There are also quite strict restrictions on what types of words, phrases or historical figures you can directly name or refer to in your online identification, the names of your groups and other public activities. But the company intelligently recognizes that junk conversation is part of the culture of any competitive activity and will not be lost soon. Therefore, it clearly specifies when and what kind of junk conversation is generally acceptable and when it is no longer good.

For example, Microsoft says that you can criticize specific cases of poor play, such as accusing someone of displaying a "potato goal" after the popular meme.

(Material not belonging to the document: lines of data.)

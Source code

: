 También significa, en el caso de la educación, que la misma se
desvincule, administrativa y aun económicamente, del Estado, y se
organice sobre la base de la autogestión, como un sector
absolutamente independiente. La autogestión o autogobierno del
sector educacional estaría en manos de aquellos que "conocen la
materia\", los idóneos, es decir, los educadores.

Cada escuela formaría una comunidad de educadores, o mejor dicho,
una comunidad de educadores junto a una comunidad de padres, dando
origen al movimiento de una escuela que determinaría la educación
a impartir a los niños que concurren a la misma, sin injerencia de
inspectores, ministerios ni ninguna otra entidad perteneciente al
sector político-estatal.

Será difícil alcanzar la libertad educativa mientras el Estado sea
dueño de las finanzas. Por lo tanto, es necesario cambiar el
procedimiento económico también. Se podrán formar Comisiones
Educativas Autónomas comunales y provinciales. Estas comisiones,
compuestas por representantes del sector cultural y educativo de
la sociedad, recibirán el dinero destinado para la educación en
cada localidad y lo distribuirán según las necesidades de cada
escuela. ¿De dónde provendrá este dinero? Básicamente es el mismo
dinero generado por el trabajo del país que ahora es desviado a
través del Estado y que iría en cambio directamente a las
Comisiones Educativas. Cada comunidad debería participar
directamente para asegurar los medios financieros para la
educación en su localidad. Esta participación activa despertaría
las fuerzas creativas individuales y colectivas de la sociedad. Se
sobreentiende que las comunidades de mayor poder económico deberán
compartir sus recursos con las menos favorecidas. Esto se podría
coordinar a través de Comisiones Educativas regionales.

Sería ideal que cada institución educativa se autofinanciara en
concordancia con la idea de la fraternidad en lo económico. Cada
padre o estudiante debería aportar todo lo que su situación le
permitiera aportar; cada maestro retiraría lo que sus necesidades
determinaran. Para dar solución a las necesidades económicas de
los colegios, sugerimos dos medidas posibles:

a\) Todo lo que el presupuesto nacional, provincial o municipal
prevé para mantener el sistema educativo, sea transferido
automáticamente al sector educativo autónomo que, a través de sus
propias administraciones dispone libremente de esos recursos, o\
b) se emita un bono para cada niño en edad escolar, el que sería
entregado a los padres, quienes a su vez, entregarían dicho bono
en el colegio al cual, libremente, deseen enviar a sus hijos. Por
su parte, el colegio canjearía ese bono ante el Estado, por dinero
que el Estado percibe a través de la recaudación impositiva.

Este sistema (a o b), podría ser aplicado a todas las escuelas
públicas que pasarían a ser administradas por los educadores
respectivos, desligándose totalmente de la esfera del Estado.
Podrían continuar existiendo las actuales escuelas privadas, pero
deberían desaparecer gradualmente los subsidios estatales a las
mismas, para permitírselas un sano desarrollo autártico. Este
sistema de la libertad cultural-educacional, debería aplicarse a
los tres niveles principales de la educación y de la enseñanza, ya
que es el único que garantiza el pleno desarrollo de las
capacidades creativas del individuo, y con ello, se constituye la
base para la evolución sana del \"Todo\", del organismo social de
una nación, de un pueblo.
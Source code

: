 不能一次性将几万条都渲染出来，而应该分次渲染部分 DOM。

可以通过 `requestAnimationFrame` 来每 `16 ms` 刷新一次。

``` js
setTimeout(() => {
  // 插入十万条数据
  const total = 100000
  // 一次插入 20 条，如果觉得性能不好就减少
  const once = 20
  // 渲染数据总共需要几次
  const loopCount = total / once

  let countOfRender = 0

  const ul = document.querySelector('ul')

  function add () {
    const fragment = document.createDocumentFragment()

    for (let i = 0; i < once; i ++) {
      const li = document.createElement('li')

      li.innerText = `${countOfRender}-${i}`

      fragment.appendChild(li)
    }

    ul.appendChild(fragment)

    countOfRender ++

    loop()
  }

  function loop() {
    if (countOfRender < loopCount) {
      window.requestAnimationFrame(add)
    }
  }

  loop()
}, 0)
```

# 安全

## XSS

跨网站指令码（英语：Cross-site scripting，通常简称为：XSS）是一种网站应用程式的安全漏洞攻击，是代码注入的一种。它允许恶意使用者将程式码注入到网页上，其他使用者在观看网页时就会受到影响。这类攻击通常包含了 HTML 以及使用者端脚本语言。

He also says that he can participate in a little playful mockery, with phrases like "ruin" or "get well". However, crossing the line involves personal attacks, use of slander or anything that resembles a sexual threat.

Many times, it is easy for the acceptable to cross over to the unacceptable, such as replacing "destroyed" or "destroyed" with a bit of blasphemy that clearly implies something more sinister and criminal in its nature. And, of course, any kind of insult or attack on identifiable traits such as gender, skin color or nationality is strictly prohibited and punishable.

"A small trash talk is an expected part of the competitive action of multiple players, and that's not a bad thing," the company writes. "But hatred does not take place here, and what is not right is when that trash talk turns into harassment."

According to Polygon Microsoft says "standards are not a new set of rules, but are a call to action that allows each player evaluate their behavior and adjust accordingly to be a force for good ". It is also a good idea to educate players, especially the youngest ones. Who could be online for the first time to play these types of games with people of all ages around the world. For teens operating in online spaces and often without the responsibility to use their real names, it can be difficult to discern when an insult or a disposable line that is said out of frustration crosses abusive territory or makes other players feel uncomfortable. .

Microsoft also clearly states the consequences and types of violations that you should repeatedly commit to lose your ability to play online or, worse, have your gamertag banned forever. "We can permanently suspend a profile or device if we can no longer rely on it due to a serious infraction, or if our attempts to correct repeated negative behaviors are not successful," explains the company.